**ENTRIES SUPPLIED:**
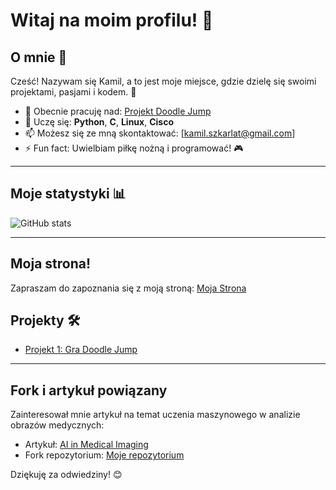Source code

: # Witaj na moim profilu! 👋

## O mnie 🌟
Cześć! Nazywam się Kamil, a to jest moje miejsce, gdzie dzielę się swoimi projektami, pasjami i kodem. 🎉

- 🔭 Obecnie pracuję nad: [Projekt Doodle Jump](https://github.com/2024-2025-AGH-Wstep-do-Informatyki/trzybit)
- 🌱 Uczę się: **Python**, **C**, **Linux**, **Cisco**
- 📫 Możesz się ze mną skontaktować: [kamil.szkarlat@gmail.com]
- ⚡ Fun fact: Uwielbiam piłkę nożną i programować! 🎮

---

## Moje statystyki 📊
![GitHub stats](https://github-readme-stats.vercel.app/api?username=Tharon23&show_icons=true&theme=radical)

---

## Moja strona!
Zapraszam do zapoznania się z moją stroną: [Moja Strona](https://Tharon23.github.io)


## Projekty 🛠️
- [Projekt 1: Gra Doodle Jump](https://github.com/2024-2025-AGH-Wstep-do-Informatyki/trzybit)

---

## Fork i artykuł powiązany

Zainteresował mnie artykuł na temat uczenia maszynowego w analizie obrazów medycznych:
- Artykuł: [AI in Medical Imaging](https://paperswithcode.com/paper/ai-in-medical-imaging)  
- Fork repozytorium: [Moje repozytorium](https://github.com/Tharon23/forked-repo)

Dziękuję za odwiedziny! 😊
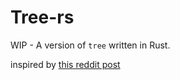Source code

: # Tree-rs

WIP - A version of `tree` written in Rust.

inspired by [this reddit post](https://www.reddit.com/r/rust/comments/b0i625/classic_unix_utilities_make_great_beginner/)
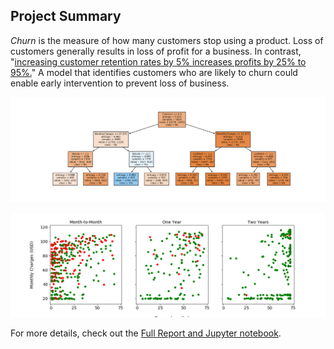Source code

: ## Project Summary

*Churn* is the measure of how many customers stop using a product. Loss of customers generally results in loss of profit for a business. In contrast, "[increasing customer retention rates by 5\% increases profits by 25\% to 95\%.](https://hbr.org/2014/10/the-value-of-keeping-the-right-customers)" A model that identifies customers who are likely to churn could enable early intervention to prevent loss of business. 



![Static png image for display](images/tree3.PNG)


![Static png image for display](images/2Dscatter.PNG)

For more details, check out the [Full Report and Jupyter notebook](https://github.com/MarielleSP/Churn-DecisionTree/blob/main/Churn-DecisionTree.ipynb).

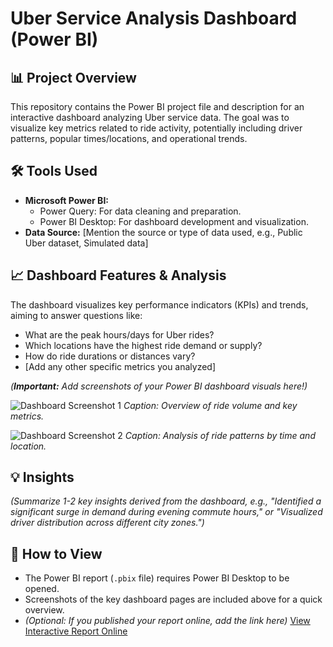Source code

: # Uber Service Analysis Dashboard (Power BI)

## 📊 Project Overview

This repository contains the Power BI project file and description for an interactive dashboard analyzing Uber service data. The goal was to visualize key metrics related to ride activity, potentially including driver patterns, popular times/locations, and operational trends.

## 🛠️ Tools Used

* **Microsoft Power BI:**
    * Power Query: For data cleaning and preparation.
    * Power BI Desktop: For dashboard development and visualization.
* **Data Source:** [Mention the source or type of data used, e.g., Public Uber dataset, Simulated data]

## 📈 Dashboard Features & Analysis

The dashboard visualizes key performance indicators (KPIs) and trends, aiming to answer questions like:

* What are the peak hours/days for Uber rides?
* Which locations have the highest ride demand or supply?
* How do ride durations or distances vary?
* [Add any other specific metrics you analyzed]

*(**Important:** Add screenshots of your Power BI dashboard visuals here!)*

![Dashboard Screenshot 1](<INSERT_LINK_TO_IMAGE_1>)
_Caption: Overview of ride volume and key metrics._

![Dashboard Screenshot 2](<INSERT_LINK_TO_IMAGE_2>)
_Caption: Analysis of ride patterns by time and location._

## 💡 Insights

*(Summarize 1-2 key insights derived from the dashboard, e.g., "Identified a significant surge in demand during evening commute hours," or "Visualized driver distribution across different city zones.")*

## 🚀 How to View

* The Power BI report (`.pbix` file) requires Power BI Desktop to be opened.
* Screenshots of the key dashboard pages are included above for a quick overview.
* *(Optional: If you published your report online, add the link here)* [View Interactive Report Online](<YOUR_PUBLISHED_REPORT_LINK>)

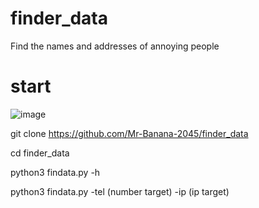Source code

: # finder_data

Find the names and addresses of annoying people

# start

![image](https://user-images.githubusercontent.com/109140672/204612768-91d863f3-0882-454e-b686-c3f2b0fce30a.png)

git clone https://github.com/Mr-Banana-2045/finder_data

cd finder_data

python3 findata.py -h

python3 findata.py -tel (number target) -ip (ip target)
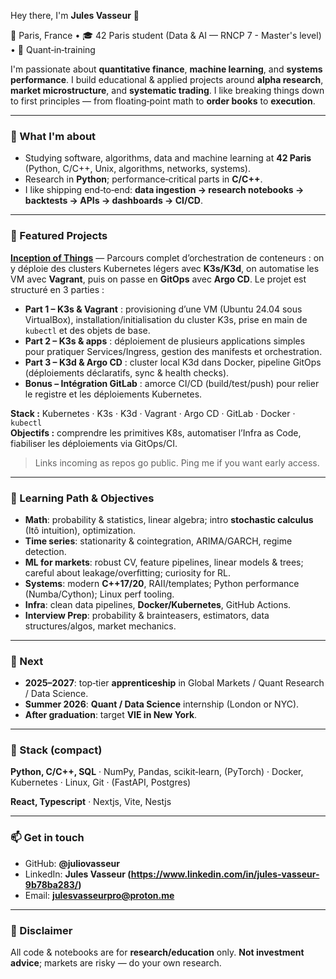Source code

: Hey there, I'm **Jules Vasseur** 👋

📍 Paris, France • 🎓 42 Paris student (Data & AI — RNCP 7 - Master's level) • 🎯 Quant‑in‑training

I'm passionate about **quantitative finance**, **machine learning**, and **systems performance**. I build educational & applied projects around **alpha research**, **market microstructure**, and **systematic trading**. I like breaking things down to first principles — from floating‑point math to **order books** to **execution**.

---

### 🔧 What I'm about

* Studying software, algorithms, data and machine learning at **42 Paris** (Python, C/C++, Unix, algorithms, networks, systems).
* Research in **Python**; performance‑critical parts in **C/C++**.
* I like shipping end‑to‑end: **data ingestion → research notebooks → backtests → APIs → dashboards → CI/CD**.

---

### 🚩 Featured Projects

[**Inception of Things**](https://github.com/juliovasseur/Inception_of_things) — Parcours complet d’orchestration de conteneurs : on y déploie des clusters Kubernetes légers avec **K3s/K3d**, on automatise les VM avec **Vagrant**, puis on passe en **GitOps** avec **Argo CD**. Le projet est structuré en 3 parties :  
- **Part 1 – K3s & Vagrant** : provisioning d’une VM (Ubuntu 24.04 sous VirtualBox), installation/initialisation du cluster K3s, prise en main de `kubectl` et des objets de base.  
- **Part 2 – K3s & apps** : déploiement de plusieurs applications simples pour pratiquer Services/Ingress, gestion des manifests et orchestration.  
- **Part 3 – K3d & Argo CD** : cluster local K3d dans Docker, pipeline GitOps (déploiements déclaratifs, sync & health checks).  
- **Bonus – Intégration GitLab** : amorce CI/CD (build/test/push) pour relier le registre et les déploiements Kubernetes.  

**Stack :** Kubernetes · K3s · K3d · Vagrant · Argo CD · GitLab · Docker · `kubectl`  
**Objectifs :** comprendre les primitives K8s, automatiser l’Infra as Code, fiabiliser les déploiements via GitOps/CI.

> Links incoming as repos go public. Ping me if you want early access.

---

### 🧭 Learning Path & Objectives

* **Math**: probability & statistics, linear algebra; intro **stochastic calculus** (Itô intuition), optimization.
* **Time series**: stationarity & cointegration, ARIMA/GARCH, regime detection.
* **ML for markets**: robust CV, feature pipelines, linear models & trees; careful about leakage/overfitting; curiosity for RL.
* **Systems**: modern **C++17/20**, RAII/templates; Python performance (Numba/Cython); Linux perf tooling.
* **Infra**: clean data pipelines, **Docker/Kubernetes**, GitHub Actions.
* **Interview Prep**: probability & brainteasers, estimators, data structures/algos, market mechanics.

---

### 🎯 Next

* **2025–2027**: top‑tier **apprenticeship** in Global Markets / Quant Research / Data Science.
* **Summer 2026**: **Quant / Data Science** internship (London or NYC).
* **After graduation**: target **VIE in New York**.

---

### 🧰 Stack (compact)

**Python, C/C++, SQL** · NumPy, Pandas, scikit‑learn, (PyTorch) · Docker, Kubernetes · Linux, Git · (FastAPI, Postgres)

**React, Typescript** · Nextjs, Vite, Nestjs

---

### 📫 Get in touch

* GitHub: **@juliovasseur**
* LinkedIn: **Jules Vasseur (https://www.linkedin.com/in/jules-vasseur-9b78ba283/)**
* Email: **[julesvasseurpro@proton.me](mailto:julesvasseurpro@proton.me)**

---

### 🚨 Disclaimer

All code & notebooks are for **research/education** only. **Not investment advice**; markets are risky — do your own research.
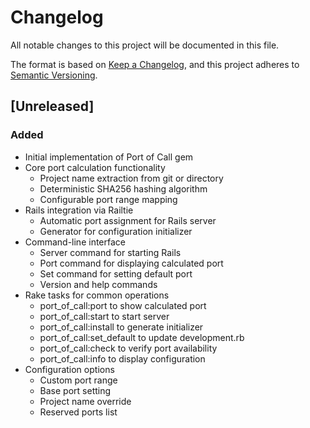 # Changelog

All notable changes to this project will be documented in this file.

The format is based on [Keep a Changelog](https://keepachangelog.com/en/1.0.0/),
and this project adheres to [Semantic Versioning](https://semver.org/spec/v2.0.0.html).

## [Unreleased]

### Added
- Initial implementation of Port of Call gem
- Core port calculation functionality
  - Project name extraction from git or directory
  - Deterministic SHA256 hashing algorithm
  - Configurable port range mapping
- Rails integration via Railtie
  - Automatic port assignment for Rails server
  - Generator for configuration initializer
- Command-line interface
  - Server command for starting Rails
  - Port command for displaying calculated port
  - Set command for setting default port
  - Version and help commands
- Rake tasks for common operations
  - port_of_call:port to show calculated port
  - port_of_call:start to start server
  - port_of_call:install to generate initializer
  - port_of_call:set_default to update development.rb
  - port_of_call:check to verify port availability
  - port_of_call:info to display configuration
- Configuration options
  - Custom port range
  - Base port setting
  - Project name override
  - Reserved ports list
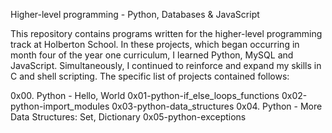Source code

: Higher-level programming - Python, Databases & JavaScript


This repository contains programs written for the higher-level programming track at Holberton School. In these projects, which began occurring in month four of the year one curriculum, I learned Python, MySQL and JavaScript. Simultaneously, I continued to reinforce and expand my skills in C and shell scripting. The specific list of projects contained follows:


0x00. Python - Hello, World
0x01-python-if_else_loops_functions
0x02-python-import_modules
0x03-python-data_structures
0x04. Python - More Data Structures: Set, Dictionary
0x05-python-exceptions
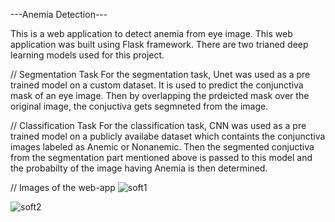 ---Anemia Detection---

This is a web application to detect anemia from eye image. This web application was built using Flask framework. There are two trianed deep learning models used for this project.

// Segmentation Task
For the segmentation task, Unet was used as a pre trained model on a custom dataset. It is used to predict the conjunctiva mask of an eye image. Then by overlapping the prdeicted mask over the original image, the conjuctiva gets segmneted from the image.

// Classification Task
For the classification task, CNN was used as a pre trained model on a publicly availabe dataset which containts the conjunctiva images labeled as Anemic or Nonanemic. Then the segmented conjuctiva from the segmentation part mentioned above is passed to this model and the probabilty of the image having Anemia is then determined.

// Images of the web-app
![soft1](https://github.com/Syedz68/AnemiaDetection/assets/107263740/2419f5b3-db6f-43a6-bbab-ea61ae5668ec)

![soft2](https://github.com/Syedz68/AnemiaDetection/assets/107263740/eae0263f-caaa-4f78-b389-9efe8ec6e21e)
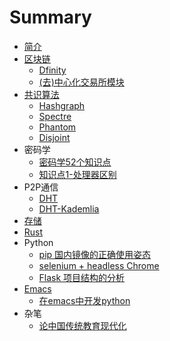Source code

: # Summary

* [简介](README.md)
* [区块链](blockchain/README.md)
  * [Dfinity](blockchain/dfinity.md)
  * [(去)中心化交易所模块](blockchain/exchanges.md)
* [共识算法](consensus/README.md)
  * [Hashgraph](consensus/hashgraph.md)
  * [Spectre](consensus/spectre.md)
  * [Phantom](consensus/phantom.md)
  * [Disjoint](consensus/disjoint.md)
* 密码学
  * [密码学52个知识点](cryptography/52_things_cryptography.md)
  * [知识点1-处理器区别](cryptography/things_1.md)
* P2P通信
  * [DHT](P2P/dht.md)
  * [DHT-Kademlia](P2P/kademlia.md)
* [存储](db/README.md)
* [Rust](rust/README.md)
* Python
  * [pip 国内镜像的正确使用姿态](python/pip-mirrors.md)
  * [selenium + headless Chrome](python/selenium_chrome.md)
  * [Flask 项目结构的分析](python/flask-dir.md)
* [Emacs](emacs/README.md)
  * [在emacs中开发python](emacs/emacs_love_python.md)
* 杂笔
  * [论中国传统教育现代化](thinking/nowadays-education-of-classic-book-in-china.md)
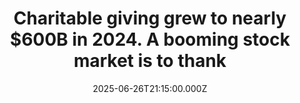 ---
title: "Charitable giving grew to nearly $600B in 2024. A booming stock market is to thank"
date: 2025-06-26T21:15:00.000Z
category: Human Kindness
externalLink: "https://www.goodgoodgood.co/articles/charitable-giving-study"
image: ""
excerpt: "Giving to nonprofits engaged in education, health, arts, culture and humanities, the environment, and animals reached all-time highs.…"
---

**WHAT THIS TASK INVOLVES:**
With all pictures removed, reproduce the lines from the top of the entries above through the line containing "- 🌱 Uczę się: **Python**, **C**, **Linux**, **Cisco**", exactly as written.

**RESULT FOR THIS TASK:**
Source code

: # Witaj na moim profilu! 👋

## O mnie 🌟
Cześć! Nazywam się Kamil, a to jest moje miejsce, gdzie dzielę się swoimi projektami, pasjami i kodem. 🎉

- 🔭 Obecnie pracuję nad: [Projekt Doodle Jump](https://github.com/2024-2025-AGH-Wstep-do-Informatyki/trzybit)
- 🌱 Uczę się: **Python**, **C**, **Linux**, **Cisco**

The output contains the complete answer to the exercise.